Stored data entries
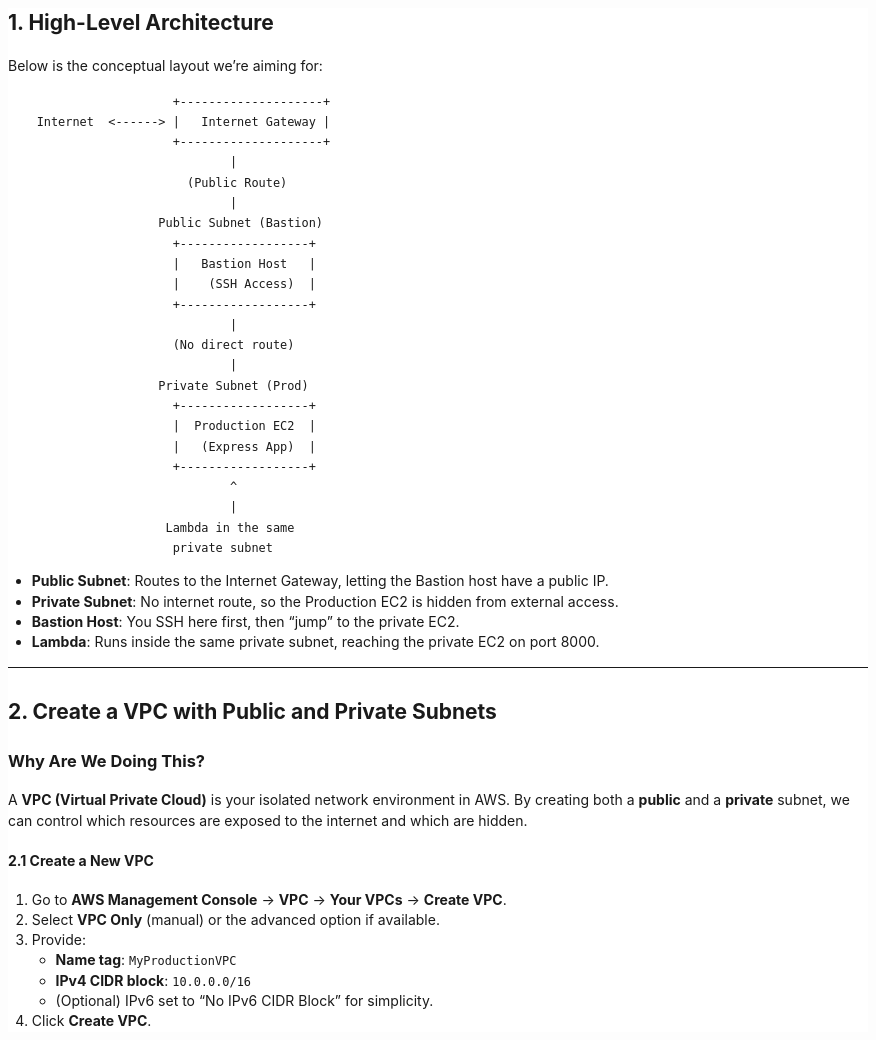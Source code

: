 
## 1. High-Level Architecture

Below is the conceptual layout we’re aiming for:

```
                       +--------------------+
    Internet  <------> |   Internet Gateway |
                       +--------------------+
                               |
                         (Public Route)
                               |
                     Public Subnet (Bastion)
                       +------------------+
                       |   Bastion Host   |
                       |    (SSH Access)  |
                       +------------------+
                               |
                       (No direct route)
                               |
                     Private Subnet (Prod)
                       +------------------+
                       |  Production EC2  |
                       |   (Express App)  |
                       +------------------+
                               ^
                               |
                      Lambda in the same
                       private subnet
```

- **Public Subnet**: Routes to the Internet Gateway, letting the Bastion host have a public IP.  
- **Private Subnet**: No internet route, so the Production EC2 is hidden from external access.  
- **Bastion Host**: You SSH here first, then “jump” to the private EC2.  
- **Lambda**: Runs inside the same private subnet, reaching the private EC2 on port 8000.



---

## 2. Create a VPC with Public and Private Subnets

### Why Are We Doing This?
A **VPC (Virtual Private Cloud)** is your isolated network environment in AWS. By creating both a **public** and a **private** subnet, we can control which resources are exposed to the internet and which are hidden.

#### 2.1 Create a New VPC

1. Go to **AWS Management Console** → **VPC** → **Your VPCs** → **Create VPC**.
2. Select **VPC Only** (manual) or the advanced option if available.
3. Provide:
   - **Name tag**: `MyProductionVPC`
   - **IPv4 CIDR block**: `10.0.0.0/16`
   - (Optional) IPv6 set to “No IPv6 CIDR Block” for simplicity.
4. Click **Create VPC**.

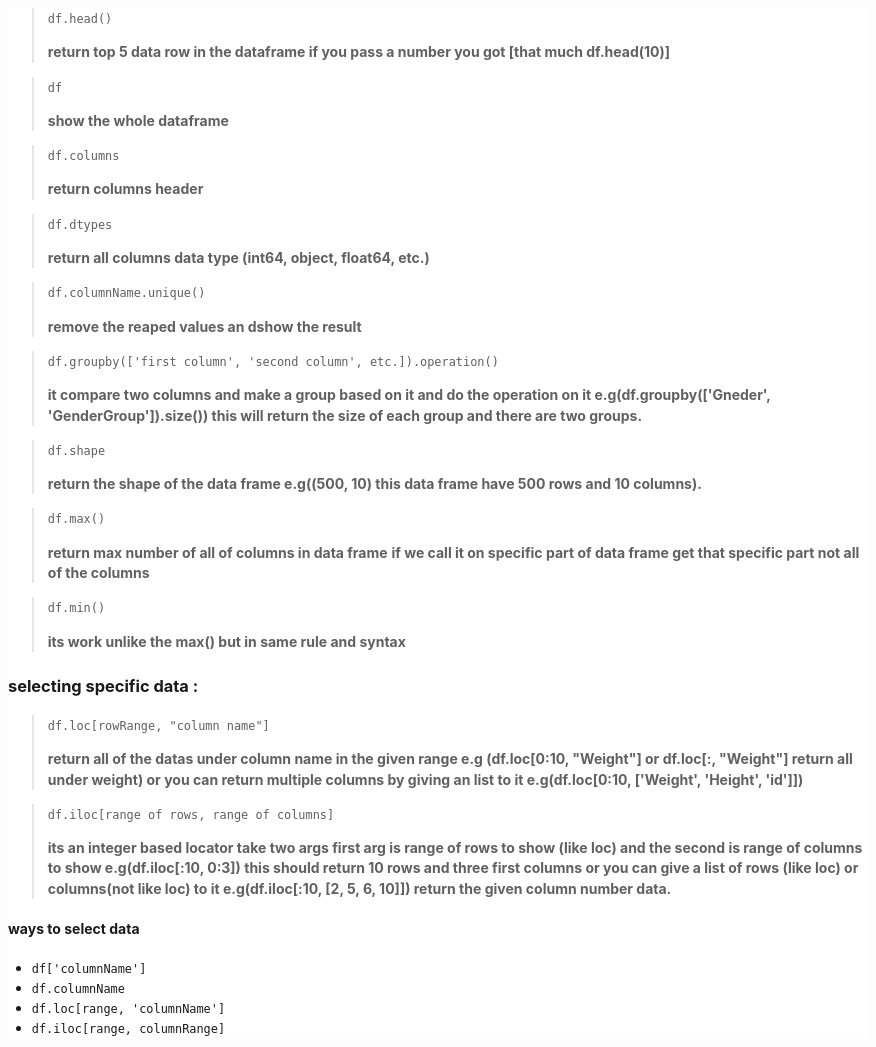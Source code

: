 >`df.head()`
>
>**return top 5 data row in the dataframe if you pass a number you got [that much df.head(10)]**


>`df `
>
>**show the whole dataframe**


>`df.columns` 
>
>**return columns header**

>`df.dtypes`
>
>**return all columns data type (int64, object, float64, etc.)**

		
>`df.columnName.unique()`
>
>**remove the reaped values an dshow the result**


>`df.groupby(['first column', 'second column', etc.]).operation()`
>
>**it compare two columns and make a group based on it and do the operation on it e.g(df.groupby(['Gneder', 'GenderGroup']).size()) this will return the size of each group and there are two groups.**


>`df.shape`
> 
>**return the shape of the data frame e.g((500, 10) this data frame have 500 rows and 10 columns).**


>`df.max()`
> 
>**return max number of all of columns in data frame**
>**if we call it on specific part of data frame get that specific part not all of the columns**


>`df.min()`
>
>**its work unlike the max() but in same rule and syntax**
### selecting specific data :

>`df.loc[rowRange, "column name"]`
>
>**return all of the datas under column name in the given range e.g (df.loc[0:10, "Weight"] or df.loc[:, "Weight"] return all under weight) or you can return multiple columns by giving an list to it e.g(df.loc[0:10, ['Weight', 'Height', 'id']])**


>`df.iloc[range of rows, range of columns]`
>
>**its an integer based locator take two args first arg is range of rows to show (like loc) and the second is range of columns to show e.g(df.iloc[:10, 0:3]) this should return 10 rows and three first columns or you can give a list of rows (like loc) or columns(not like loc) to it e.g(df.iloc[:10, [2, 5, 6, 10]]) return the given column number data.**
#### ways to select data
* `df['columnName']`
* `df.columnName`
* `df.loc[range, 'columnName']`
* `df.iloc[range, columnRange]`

PROBLEM:
Pick out the lines above containing the word "columnName", then copy them.

SOLUTION FOR THIS TASK:
>`df.columnName.unique()`
* `df['columnName']`
* `df.columnName`
* `df.loc[range, 'columnName']`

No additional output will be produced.